**TO DO**
Whenever a line of the data below holds the string "eigenenergies", copy that line.

**RECORDS SUPPLIED**
---
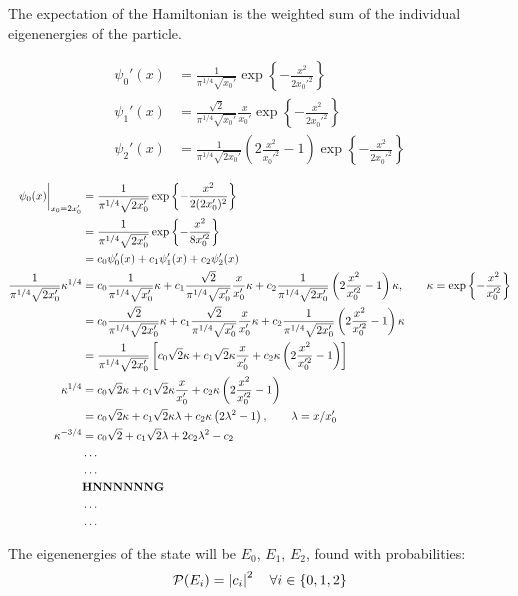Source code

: \documentclass[12pt]{article}
\begin{document}
The expectation of the Hamiltonian is the weighted sum of the individual eigenenergies of the particle.

\problemasub
\begin{align*}
\psi_0'(x) &= \frac{1}{\pi^{1/4}\sqrt{x_0'}}\exp\left\{-\frac{x^2}{2x_0'^2}\right\} \\
\psi_1'(x) &= \frac{\sqrt{2}}{\pi^{1/4}\sqrt{x_0'}}\frac{x}{x_0'}\exp\left\{-\frac{x^2}{2x_0'^2}\right\} \\
\psi_2'(x) &= \frac{1}{\pi^{1/4}\sqrt{2x_0'}}\left( 2\frac{x^2}{x_0'^2} -1\right)\exp\left\{-\frac{x^2}{2x_0'^2}\right\}
\end{align*}

\begin{align*}
\psi_0(x)\biggr|_{x_0 = 2x_0'} &= \frac{1}{\pi^{1/4}\sqrt{2x_0'}}\exp\left\{-\frac{x^2}{2(2x_0')^2}\right\} \\
&= \frac{1}{\pi^{1/4}\sqrt{2x_0'}}\exp\left\{-\frac{x^2}{8x_0'^2}\right\} \\
&= c_0 \psi_0'(x) + c_1 \psi_1'(x) + c_2 \psi_2'(x)
\\
\frac{1}{\pi^{1/4}\sqrt{2x_0'}}\kappa^{1/4} &=
c_0 \frac{1}{\pi^{1/4}\sqrt{x_0'}}\kappa + 
c_1 \frac{\sqrt{2}}{\pi^{1/4}\sqrt{x_0'}}\frac{x}{x_0'}\kappa + 
c_2 \frac{1}{\pi^{1/4}\sqrt{2x_0'}}\left( 2\frac{x^2}{x_0'^2} -1\right)\kappa, \qquad \kappa = \exp\left\{-\frac{x^2}{x_0'^2}\right\}
\\
&=
c_0 \frac{\sqrt{2}}{\pi^{1/4}\sqrt{2x_0'}}\kappa + 
c_1 \frac{\sqrt{2}}{\pi^{1/4}\sqrt{x_0'}}\frac{x}{x_0'}\kappa + 
c_2 \frac{1}{\pi^{1/4}\sqrt{2x_0'}}\left( 2\frac{x^2}{x_0'^2} -1\right)\kappa
\\
&=
\frac{1}{\pi^{1/4}\sqrt{2x_0'}} \left[
c_0\sqrt{2}\kappa + c_1\sqrt{2}\kappa\frac{x}{x_0'} + c_2\kappa\left(2\frac{x^2}{x_0'^2}-1\right)
\right]
\\
\kappa^{1/4} &= c_0\sqrt{2}\kappa + c_1\sqrt{2}\kappa\frac{x}{x_0'} + c_2\kappa\left(2\frac{x^2}{x_0'^2}-1\right) \\
&= c_0\sqrt{2}\kappa + c_1\sqrt{2}\kappa\lambda + c_2\kappa\left(2\lambda^2-1\right), \qquad \lambda = x/x_0' \\
\kappa^{-3/4} &= c_0\sqrt{2} + c_1\sqrt{2}\lambda + 2c_2\lambda^2-c_2 \\
&\dots\\
&\dots\\
&\text{\textbf{HNNNNNNG}}\\
&\dots\\
&\dots
\end{align*}


\problemasub

The eigenenergies of the state will be $E_0$, $E_1$, $E_2$, found with probabilities: $$\mathcal{P}(E_i) = \left|c_i\right|^2 \quad \forall i \in \{0,1,2\}$$
\end{document}
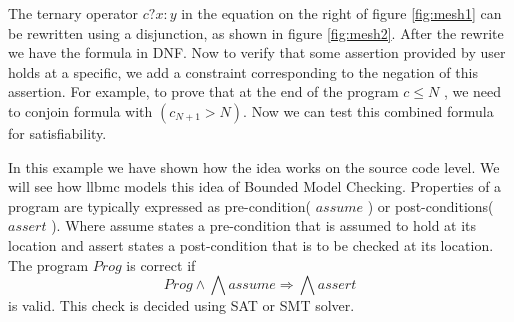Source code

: \documentclass[14pt]{article}
\begin{document}
The ternary operator \(c?x:y\) in the equation on the right of figure \ref{fig:mesh1} can be rewritten using a disjunction, as shown in figure \ref{fig:mesh2}. After the rewrite we have the formula in DNF. Now to verify that some assertion provided by user holds at a specific, we add a constraint corresponding to the negation of this assertion. For example, to prove that at the end of the program \(c \leq N\) , we need to conjoin formula with \((c_{N+1}>N)\). Now we can test this combined formula for satisfiability. 

In this example we have shown how the idea works on the source code level. We will see how llbmc models this idea of Bounded Model Checking. Properties of a program are typically expressed  as pre-condition( \(assume\) ) or post-conditions( \(assert\) ). Where assume states a pre-condition that is assumed to hold at its location and assert states a post-condition that is to be checked at its location. The program  \(Prog\)  is correct if
\[Prog \wedge \bigwedge assume \Rightarrow  \bigwedge assert\]
is valid. This check is decided using SAT or SMT solver. 
\end{document}
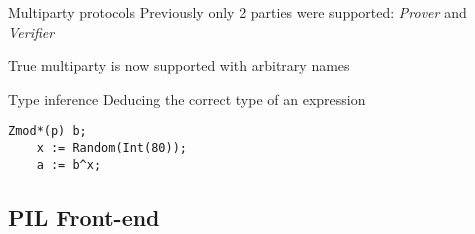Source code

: \documentclass{beamer}
\begin{document}
\begin{frame}{Multiparty protocols}
  Previously only 2 parties were supported: \emph{Prover} and \emph{Verifier}
  
  \vfill

  \begin{center}
  \end{center}

  \vfill

  True multiparty is now supported with arbitrary names

  \vfill

  \begin{center}
  \end{center}
\end{frame}

\begin{frame}[fragile]{Type inference}
  Deducing the correct type of an expression

  \begin{lstlisting}[language=PIL]
    Zmod*(p) b;
    x := Random(Int(80));
    a := b^x;
  \end{lstlisting}  
\end{frame}

\subsection{PIL Front-end}
\end{document}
---
**SOLUTION**
The expectation of the Hamiltonian is the weighted sum of the individual eigenenergies of the particle.
The eigenenergies of the state will be $E_0$, $E_1$, $E_2$, found with probabilities: $$\mathcal{P}(E_i) = \left|c_i\right|^2 \quad \forall i \in \{0,1,2\}$$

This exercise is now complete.